Raglan can’t avoid the shockwaves. This is personal. It is up to him to finish it – and it ends in Russia’s most notorious penal colony.
But how do you break into a high security prison in the middle of nowhere?
More importantly, how do you get out?
The road was long and straight, and the dark forest pressed on to the verge on both sides. Heaped snow, ploughed from the previous winter, was still frozen and had become an even higher bank from the fresh snowfall. He lengthened his stride and ran faster towards the rising sun.
He dared not stop.
The sun had reached the top of the trees either side of the chill, sunless gulley of a road. His laboured breathing muted the sound of the first vehicle. Instinct made him turn. Another vehicle was travelling behind that, its headlights weaving. There were probably twenty men in pursuit.

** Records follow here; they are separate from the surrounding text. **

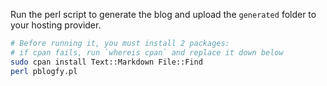 Run the perl script to generate the blog and upload the `generated` folder to your hosting provider.

```bash
# Before running it, you must install 2 packages:
# if cpan fails, run `whereis cpan` and replace it down below
sudo cpan install Text::Markdown File::Find
perl pblogfy.pl
```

He leapt over the snow ledge on the side of the road and ducked beneath the overhanging branches. A slender track channelled between the accumulated snow and ice on the side of the road and where the tree trunks barred his way into the forest. He heard the engines change pitch. They were slowing. He ran: branches caught his face and he raised an arm. The rattle of gunfire cut the air above his head. He cursed his own stupidity. By brushing the branches away from his face he had disturbed the snow lying on them and the fine powder left low on the tree had been seen. He kept running, ducking lower, avoiding the branches. The thwack of bullets hit the trees where he had been moments before. They were shooting wildly. Ripping through the air. A storm of treebark and snow.
His breath came hard, The cold air raw in his lungs.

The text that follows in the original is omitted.